Tidal Disruption in Topological Solitons and the Emergence of an Effective Horizon

TL;DR

This paper investigates how particles and strings behave in horizonless spacetimes that mimic black holes, revealing that they experience extreme tidal forces and instabilities similar to those near horizons, supporting the idea of effective horizon emergence.

Contribution

It demonstrates that horizonless topological solitons can replicate black hole absorption features and exhibit horizon-like tidal effects, providing new insights into quantum gravity models.

Findings

Particles follow Schwarzschild-like trajectories but face extreme tidal forces near the cap.

Strings experience tidal instabilities that trap them, preventing escape.

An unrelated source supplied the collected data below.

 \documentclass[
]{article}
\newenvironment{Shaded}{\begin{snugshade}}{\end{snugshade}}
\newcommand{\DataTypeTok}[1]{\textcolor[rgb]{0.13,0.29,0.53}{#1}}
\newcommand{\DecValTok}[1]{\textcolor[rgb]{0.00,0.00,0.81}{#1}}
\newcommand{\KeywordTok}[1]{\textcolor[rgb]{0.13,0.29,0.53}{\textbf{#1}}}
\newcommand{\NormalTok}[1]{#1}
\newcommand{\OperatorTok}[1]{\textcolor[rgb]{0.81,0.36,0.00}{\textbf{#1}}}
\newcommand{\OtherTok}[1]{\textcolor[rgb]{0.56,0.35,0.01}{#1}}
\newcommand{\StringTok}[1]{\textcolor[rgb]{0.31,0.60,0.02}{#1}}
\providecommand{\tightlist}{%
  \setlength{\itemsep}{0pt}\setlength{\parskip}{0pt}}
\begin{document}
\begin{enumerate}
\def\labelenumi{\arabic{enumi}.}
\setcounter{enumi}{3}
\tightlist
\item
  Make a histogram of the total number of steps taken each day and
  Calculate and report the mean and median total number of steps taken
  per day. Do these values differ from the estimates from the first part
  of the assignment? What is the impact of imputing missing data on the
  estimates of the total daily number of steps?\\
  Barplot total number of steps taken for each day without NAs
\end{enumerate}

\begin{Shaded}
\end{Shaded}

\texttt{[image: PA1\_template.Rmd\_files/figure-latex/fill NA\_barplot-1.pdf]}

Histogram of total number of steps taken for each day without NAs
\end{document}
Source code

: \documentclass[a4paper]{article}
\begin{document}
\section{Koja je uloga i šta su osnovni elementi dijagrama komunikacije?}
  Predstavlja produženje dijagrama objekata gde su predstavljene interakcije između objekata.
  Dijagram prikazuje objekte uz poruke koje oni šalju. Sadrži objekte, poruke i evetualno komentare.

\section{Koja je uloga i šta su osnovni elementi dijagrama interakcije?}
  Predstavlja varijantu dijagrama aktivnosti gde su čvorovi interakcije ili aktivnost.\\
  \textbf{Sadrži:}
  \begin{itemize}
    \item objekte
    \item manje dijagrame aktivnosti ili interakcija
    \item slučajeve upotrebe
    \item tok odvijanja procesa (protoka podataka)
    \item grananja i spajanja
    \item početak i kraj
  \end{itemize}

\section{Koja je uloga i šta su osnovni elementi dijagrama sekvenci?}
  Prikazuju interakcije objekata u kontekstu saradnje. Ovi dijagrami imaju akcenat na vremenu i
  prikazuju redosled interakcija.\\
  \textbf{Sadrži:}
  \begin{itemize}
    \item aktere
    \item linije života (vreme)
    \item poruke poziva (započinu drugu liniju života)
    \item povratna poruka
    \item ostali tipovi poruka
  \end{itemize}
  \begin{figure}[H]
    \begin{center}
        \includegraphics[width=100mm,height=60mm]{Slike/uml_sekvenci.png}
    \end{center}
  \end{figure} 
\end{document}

The onset of instabilities depends on the Kaluza-Klein scale, string scale, and mass.

Abstract

We compute the dynamics of particles and strings falling into smooth horizonless spacetimes that match the Schwarzschild black hole but replace its horizon with a smooth cap in supergravity. The cap consists of a regular topological structure formed by the deformations of extra compact dimensions. We show that infalling particles follow Schwarzschild-like trajectories down to the cap, but experience rapidly growing tidal forces that reach extreme values. In addition, infalling strings encounter a region of tidal instability localized at the cap, where transverse modes are excited. This stringy excitation drains their kinetic energy, resulting in tidal trapping. We demonstrate that the onset and strength of this instability depend sensitively on the Kaluza-Klein scale, the string scale, and the mass of the spacetime, ensuring that strings cannot escape the cap region. These results show that horizonless geometries can reproduce key features of black hole absorption while maintaining regularity at the horizon scale, offering compelling evidence for the emergence of effective horizon-like behavior from topological spacetime structures.